Friday, May 06, 2005

Things are unfolding here in the most surreal ways....

Dad is Noise Incorporated. He has the tv on at full blast and talks on the phone. Then yells up to me to ask me what I'm doing, if I need anything, if I'm sleeping.

How can anyone sleep with that cacophony?

Mom was an amazing pack rat. But an organized pack rat. I found neatly organized and categorized paid bill stubs dating back at least 30 years ago, and an old subpoena served to my Uncle Joey in 1938. Certificates of Appreciation for work my Mom did at my elementary school and progress reports on me from high school. Pretty shopping bags, old unusued desk calendars, greeting cards from people for the past 50 years (no kidding there).

She used to get mad at me when I saved things. Maybe she didn't want me to be a pack rat. Then again, maybe she was pissed I was encroaching on her space.

I went to Borders Books this afternoon to look for some things. Didn't find them, but had a decaf and a biscotti. Was the worst biscotti I'd ever had.

Dad keeps bending the ears of the same relatives. I'd tell him to keep a journal, but he can't write too well and it would frustrate him quite alot.

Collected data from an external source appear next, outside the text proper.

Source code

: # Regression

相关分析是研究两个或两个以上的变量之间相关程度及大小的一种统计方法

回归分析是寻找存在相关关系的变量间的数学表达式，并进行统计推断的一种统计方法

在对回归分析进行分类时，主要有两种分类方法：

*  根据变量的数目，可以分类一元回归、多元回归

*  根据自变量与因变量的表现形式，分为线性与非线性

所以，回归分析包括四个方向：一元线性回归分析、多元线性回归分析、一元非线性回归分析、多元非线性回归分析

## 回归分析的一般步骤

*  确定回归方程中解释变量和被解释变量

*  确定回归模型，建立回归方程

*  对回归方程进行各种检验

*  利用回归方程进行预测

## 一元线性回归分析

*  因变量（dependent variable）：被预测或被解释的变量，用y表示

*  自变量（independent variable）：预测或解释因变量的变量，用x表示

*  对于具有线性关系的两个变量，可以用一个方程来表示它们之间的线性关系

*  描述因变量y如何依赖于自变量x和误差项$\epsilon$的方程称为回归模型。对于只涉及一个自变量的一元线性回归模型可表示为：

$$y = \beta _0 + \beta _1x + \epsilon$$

My sister looks terrible. She came by today to drop off a deposit slip so my father could transfer money from his account to hers so she could pay her mortgage.

I drove him to the bank to do this.

I remember my sister yelling at me one time because I said I was a size 14. "I'd never admit to being a size 14!" she screamed. She's more than that now.

I told Steady Eddie about the stuff with my sister. She's 58 years old and is still mooching from my father. He couldn't believe that my father would fork over a rather hefty sum to pay her mortgage without blinking an eye. "What does she do with her money?" S.E. asked me.

"I don't know," I sighed "but I *do* know that he's been doing this kind of thing for her since I was a little kid. And you know what, I don't want that for myself. I want to be able to take care of myself and not rely on my father to pay my bills when I'm pushing 60."

Then again, when I'm pushing 60, my Father will probably be dead and gone. And I won't have the luxury of mooching off my father.

I don't really have that luxury now.

I don't know what happened to Mom's jewlery. Perhaps my nephew stole it when he was in the throes of his crack addiction. For that, I could strangle him.

All I want are the old wedding pictures from my mother and my aunts. Strangely, they mean something to me. It's like history. And I want the old hand-crochet edged handkerchiefs. My grandmother made those. I crochet. I think that might be where I got it from...indirectly.

I might get those. And Mom's fur. It fits me.